Lately I’ve been refactoring lots of code (both mine and others’), much of it Javascript. These areas of the code make up core features of the application. But I found myself writing them like stand-alone projects with hooks for the larger application. They may not be useful stand-alone projects, but I’ve found the mindset very helpful during development.

I am by no means suggesting that this mindset is anything new and extraordinary. But for whatever it’s worth, I’ve decided to outline my rational here.

Easier for yourself and others to read/maintain

By isolating specific features as self-contained libraries, another developer (or yourself in six months) will have a much easier time grasping 1) what they do, and 2) how everything interacts.

This is similar to some of the rational behind object-oriented programming. I guess there’s some overlap, but this goes beyond encapsulating behavior inside of objects. It encourages you to think of your application code as a collection of discrete feature components. Feature-oriented design?

May help you find an existing library

By mentally breaking down new functionality into discrete features, you may discover an existing library that covers one of them. Yay!

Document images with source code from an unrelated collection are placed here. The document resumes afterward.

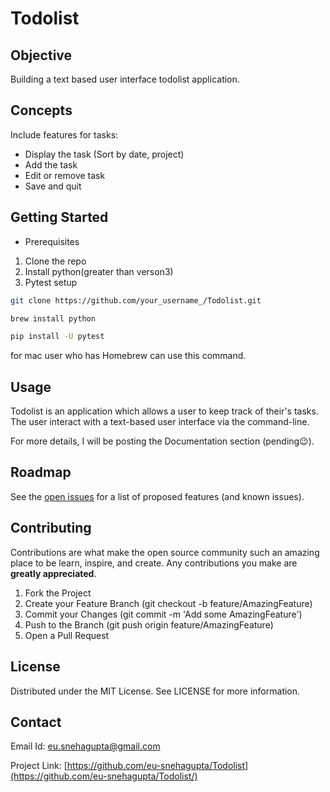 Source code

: # Todolist

## Objective
Building a text based user interface todolist application. 

## Concepts
Include features for tasks:
+ Display the task (Sort by date, project)
+ Add the task
+ Edit or remove task
+ Save and quit

## Getting Started
+ Prerequisites
1. Clone the repo
2. Install python(greater than verson3)
3. Pytest setup

```bash
git clone https://github.com/your_username_/Todolist.git
```

```bash
brew install python
```
```bash
pip install -U pytest
```
for mac user who has Homebrew can use this command.


## Usage
Todolist is an application which allows a user to keep track of their's tasks. The user interact with a text-based user interface via the command-line.

For more details, I will be posting the Documentation section (pending😉).

## Roadmap
See the [open issues](https://github.com/eu-snehagupta/Todolist/issues) for a list of proposed features (and known issues).

## Contributing
Contributions are what make the open source community such an amazing place to be learn, inspire, and create. Any contributions you make are **greatly appreciated**.
1. Fork the Project
2. Create your Feature Branch (git checkout -b feature/AmazingFeature)
3. Commit your Changes (git commit -m 'Add some AmazingFeature')
4. Push to the Branch (git push origin feature/AmazingFeature)
5. Open a Pull Request

## License
Distributed under the MIT License. See LICENSE for more information.

## Contact
Email Id: [eu.snehagupta@gmail.com](eu.snehagupta@gmail.com)

Project Link: [https://github.com/eu-snehagupta/Todolist](https://github.com/eu-snehagupta/Todolist/)



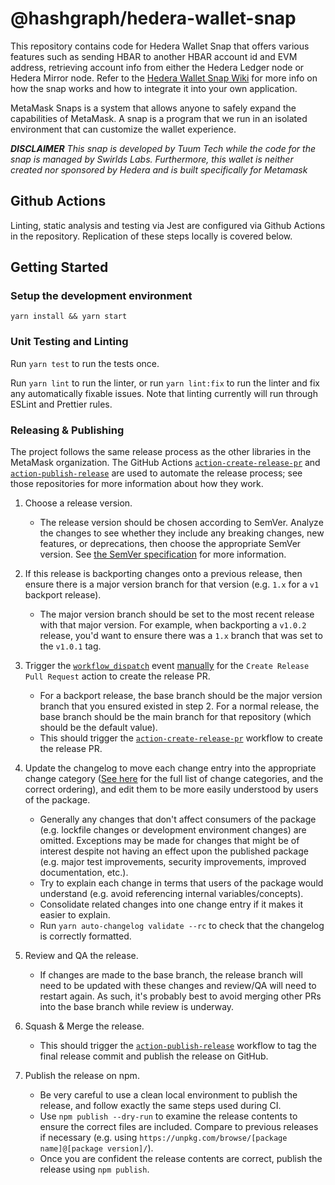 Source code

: # @hashgraph/hedera-wallet-snap

This repository contains code for Hedera Wallet Snap that offers various features such as sending HBAR to another HBAR
account id and EVM address, retrieving account info from either the Hedera Ledger node or Hedera Mirror node. Refer to
the [Hedera Wallet Snap Wiki](https://docs.tuum.tech/hedera-wallet-snap/) for more info on how the snap works and how to
integrate it into your own application.

MetaMask Snaps is a system that allows anyone to safely expand the capabilities of MetaMask. A snap is a program that we
run in an isolated environment that can customize the wallet experience.

**_DISCLAIMER_**
_This snap is developed by Tuum Tech while the code for the snap is managed by Swirlds Labs. Furthermore, this wallet is
neither created nor sponsored by Hedera and is built specifically for Metamask_

## Github Actions

Linting, static analysis and testing via Jest are configured via Github Actions in the repository. Replication of these
steps locally is covered below.

## Getting Started

### Setup the development environment

```shell
yarn install && yarn start
```

### Unit Testing and Linting

Run `yarn test` to run the tests once.

Run `yarn lint` to run the linter, or run `yarn lint:fix` to run the linter and fix any automatically fixable issues.
Note that linting currently will run through ESLint and Prettier rules.

### Releasing & Publishing

The project follows the same release process as the other libraries in the MetaMask organization. The GitHub
Actions [`action-create-release-pr`](https://github.com/MetaMask/action-create-release-pr)
and [`action-publish-release`](https://github.com/MetaMask/action-publish-release) are used to automate the release
process; see those repositories for more information about how they work.

1. Choose a release version.

   - The release version should be chosen according to SemVer. Analyze the changes to see whether they include any breaking
     changes, new features, or deprecations, then choose the appropriate SemVer version.
     See [the SemVer specification](https://semver.org/) for more information.

2. If this release is backporting changes onto a previous release, then ensure there is a major version branch for that
   version (e.g. `1.x` for a `v1` backport release).

   - The major version branch should be set to the most recent release with that major version. For example, when
     backporting a `v1.0.2` release, you'd want to ensure there was a `1.x` branch that was set to the `v1.0.1` tag.

3. Trigger
   the [`workflow_dispatch`](https://docs.github.com/en/actions/reference/events-that-trigger-workflows#workflow_dispatch)
   event [manually](https://docs.github.com/en/actions/managing-workflow-runs/manually-running-a-workflow) for
   the `Create Release Pull Request` action to create the release PR.

   - For a backport release, the base branch should be the major version branch that you ensured existed in step 2. For a
     normal release, the base branch should be the main branch for that repository (which should be the default value).
   - This should trigger the [`action-create-release-pr`](https://github.com/MetaMask/action-create-release-pr) workflow to
     create the release PR.

4. Update the changelog to move each change entry into the appropriate change
   category ([See here](https://keepachangelog.com/en/1.0.0/#types) for the full list of change categories, and the
   correct ordering), and edit them to be more easily understood by users of the package.

   - Generally any changes that don't affect consumers of the package (e.g. lockfile changes or development environment
     changes) are omitted. Exceptions may be made for changes that might be of interest despite not having an effect upon
     the published package (e.g. major test improvements, security improvements, improved documentation, etc.).
   - Try to explain each change in terms that users of the package would understand (e.g. avoid referencing internal
     variables/concepts).
   - Consolidate related changes into one change entry if it makes it easier to explain.
   - Run `yarn auto-changelog validate --rc` to check that the changelog is correctly formatted.

5. Review and QA the release.

   - If changes are made to the base branch, the release branch will need to be updated with these changes and review/QA
     will need to restart again. As such, it's probably best to avoid merging other PRs into the base branch while review
     is underway.

6. Squash & Merge the release.

   - This should trigger the [`action-publish-release`](https://github.com/MetaMask/action-publish-release) workflow to tag
     the final release commit and publish the release on GitHub.

7. Publish the release on npm.

   - Be very careful to use a clean local environment to publish the release, and follow exactly the same steps used during
     CI.
   - Use `npm publish --dry-run` to examine the release contents to ensure the correct files are included. Compare to
     previous releases if necessary (e.g. using `https://unpkg.com/browse/[package name]@[package version]/`).
   - Once you are confident the release contents are correct, publish the release using `npm publish`.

You could release it, become wildly popular, and ride your success on to fame and fortune

More realistically, three other people will use it, say “thanks”, and you will pat yourself on the back. But that still feels nice.

Concrete example

One of my personal projects has a feature similar to Google’s chat windows in Gmail. While adding support for EventSource I refactored the whole of it. When I finished, a library had emerged for controlling pop-up chat window UI and message events. Boom.

Will I release it? I don’t know; it would need a little more work to be truly useful outside my app. But it’s so much nicer to work with now.

This road may lead to madness

Obviously this can be taken too far. At a previous employer I was part of a team writing an internal-only application. Early on there was some high-level discussion that it could be useful to others, and that we may open-source it. As time went on we realized that open-sourcing the code was increasingly unlikely, for a variety of reasons. Nevertheless we strove to make the application business-rule agnostic and configurable to a fault. In my opinion, the result was a product that could have been better for our users.

So don’t do that. Don’t think, “I’ll write this so that anyone could use it anywhere!” Instead think, “If I found this feature this on Github, how would I want it to integrate with my app?” You may still end up with a library to release. But if not, it’s okay; you’ve still written better code for your app.

Discalimer

Some bearded guru who’s 10x the programmer I will ever be has probably written something like this, or something decrying it, 100x more eloquently, in a widely-read tome which I have missed. Please tell me, because I’d love to read it.